Valka-Mir Foundation researches the psychosocial construction of these criminal societies internal language, which is often only published on their bodies as tatoos or grafitti within their secure domains. In the images in Figure 17, you can see that concepts such as Dios/God, Elegance, Hope, Fortitude, Honor, Fidelity, and Courage are splashed all over themselves and their environment, almost like a recruiting ad for the US Marines. But they are not state soldiers, they are the soldiers for the criminal societies that challenge the existance of the state as a vehicle for a specific, bounded, particular segment of Ecuadorian society. One that is “socially distinct,”

“socially visible,” as having “particularity” and that “constitutes a discrete class of persons…heirs [or slaves] in Ecuador….”

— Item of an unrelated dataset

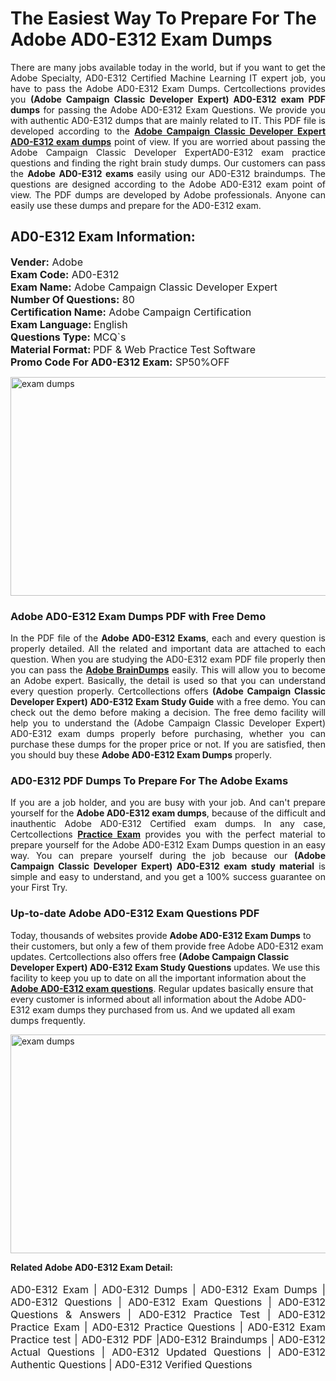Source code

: <h1>The Easiest Way To Prepare For The Adobe AD0-E312 Exam Dumps</h1> <p style="text-align:justify">There are many jobs available today in the world, but if you want to get the Adobe Specialty, AD0-E312 Certified Machine Learning IT expert job, you have to pass the Adobe AD0-E312 Exam Dumps. Certcollections provides you <strong>(Adobe Campaign Classic Developer Expert) AD0-E312 exam PDF dumps</strong> for passing the Adobe AD0-E312 Exam Questions. We provide you with authentic AD0-E312 dumps that are mainly related to IT. This PDF file is developed according to the <a href="https://www.certsofficial.com/adobe/ad0-e312-questions"><strong>Adobe Campaign Classic Developer Expert AD0-E312 exam dumps</strong></a> point of view. If you are worried about passing the Adobe Campaign Classic Developer ExpertAD0-E312 exam practice questions and finding the right brain study dumps. Our customers can pass the <strong>Adobe AD0-E312 exams </strong>easily using our AD0-E312 braindumps. The questions are designed according to the Adobe AD0-E312 exam point of view. The PDF dumps are developed by Adobe professionals. Anyone can easily use these dumps and prepare for the AD0-E312 exam.</p> <h2><strong>AD0-E312 Exam Information:</strong></h2> <p><span style="font-size:16px"><strong>Vender:</strong> Adobe<br /> <strong>Exam Code:</strong> AD0-E312<br /> <strong>Exam Name:</strong> Adobe Campaign Classic Developer Expert<br /> <strong>Number Of Questions:</strong> 80<br /> <strong>Certification Name:</strong> Adobe Campaign Certification<br /> <strong>Exam Language: </strong>English<br /> <strong>Questions Type:</strong> MCQ`s<br /> <strong>Material Format: </strong>PDF & Web Practice Test Software<br /> <strong>Promo Code For AD0-E312 Exam:</strong> SP50%OFF</span></p> <p><a href="https://www.certsofficial.com/adobe/ad0-e312-questions" rel="no-follow"><img alt="exam dumps" src="https://www.certcollections.com/uploads/content/certsofficial.jpg" style="height:350px; width:750px" /></a></p> <h3><strong>Adobe AD0-E312 Exam Dumps PDF with Free Demo</strong></h3> <p style="text-align:justify">In the PDF file of the <strong>Adobe AD0-E312 Exams</strong>, each and every question is properly detailed. All the related and important data are attached to each question. When you are studying the AD0-E312 exam PDF file properly then you can pass the <a href="https://www.certsofficial.com/adobe-dumps"><strong>Adobe BrainDumps</strong></a> easily. This will allow you to become an Adobe expert. Basically, the detail is used so that you can understand every question properly. Certcollections offers <strong>(Adobe Campaign Classic Developer Expert) AD0-E312 Exam Study Guide</strong> with a free demo. You can check out the demo before making a decision. The free demo facility will help you to understand the (Adobe Campaign Classic Developer Expert) AD0-E312 exam dumps properly before purchasing, whether you can purchase these dumps for the proper price or not. If you are satisfied, then you should buy these <strong>Adobe AD0-E312 Exam Dumps</strong> properly.</p> <h3><strong>AD0-E312 PDF Dumps To Prepare For The Adobe Exams</strong></h3> <p style="text-align:justify">If you are a job holder, and you are busy with your job. And can't prepare yourself for the <strong>Adobe AD0-E312 exam dumps</strong>, because of the difficult and inauthentic Adobe AD0-E312 Certified exam dumps. In any case, Certcollections <strong><a href="https://www.certsofficial.com/">Practice Exam</a></strong> provides you with the perfect material to prepare yourself for the Adobe AD0-E312 Exam Dumps question in an easy way. You can prepare yourself during the job because our <strong>(Adobe Campaign Classic Developer Expert) AD0-E312 exam study material</strong> is simple and easy to understand, and you get a 100% success guarantee on your First Try.</p> <h3><strong>Up-to-date Adobe AD0-E312 Exam Questions PDF</strong></h3> <p>Today, thousands of websites provide <strong>Adobe AD0-E312 Exam Dumps</strong> to their customers, but only a few of them provide free Adobe AD0-E312 exam updates. Certcollections also offers free <strong>(Adobe Campaign Classic Developer Expert) AD0-E312 Exam Study Questions</strong> updates. We use this facility to keep you up to date on all the important information about the <a href="https://www.certsofficial.com/adobe/ad0-e312-questions"><strong>Adobe AD0-E312 exam questions</strong></a>. Regular updates basically ensure that every customer is informed about all information about the Adobe AD0-E312 exam dumps they purchased from us. And we updated all exam dumps frequently.</p> <p><a href="https://www.certsofficial.com/adobe/ad0-e312-questions"><img alt="exam dumps " src="https://www.certcollections.com/uploads/content/certsofficial2.jpg" style="height:350px; width:750px" /></a></p> <p style="text-align:justify"><span style="font-size:14px"><strong>Related Adobe AD0-E312 Exam Detail:</strong></span><br /> <br /> <span style="font-size:16px">AD0-E312 Exam | AD0-E312 Dumps | AD0-E312 Exam Dumps | AD0-E312 Questions | AD0-E312 Exam Questions | AD0-E312 Questions & Answers | AD0-E312 Practice Test | AD0-E312 Practice Exam | AD0-E312 Practice Questions | AD0-E312 Exam Practice test | AD0-E312 PDF |AD0-E312 Braindumps | AD0-E312 Actual Questions | AD0-E312 Updated Questions | AD0-E312 Authentic Questions | AD0-E312 Verified Questions</span></p>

This concept is the essence of why Ecuador’s society will continue to devolve and spiral into ever increasing amounts of violence. The young men and women that the state finds available to protect its remaining vestiges of power and control, are more than counterbalanced by the criminal societies’ ability to break, recruit, weaponize, and employ even more members from the same barrios and the same families. Where the state is required to spend large amounts of resources to recruit, train, equip, and care for their soldiers, the criminal societies have a much easier task as their societies are widely decentralised and operate as replacements for families that have been destroyed or damaged by the ongoing conflict between the state and its criminal society challengers. The more the state acts/reacts with kinetic force and coercion, the greater the damage to the networks of families and societies and the greater the ease in recruiting already damaged young soldiers who have far less inclination to use direct violence than their government peers. Ultimately, however, the structural dynamics of Ecuadorian society have already accomplished the task of ensuring the state’s continuing need to continue this violent war against itself until either the elite who support the existing state flee into exile, or enough of the population segments caught between indigenous and elite, either flee into exile or are otherwise killed. Now, this population segment is doing both: dying and fleeing into exile in endless caravans headed northward.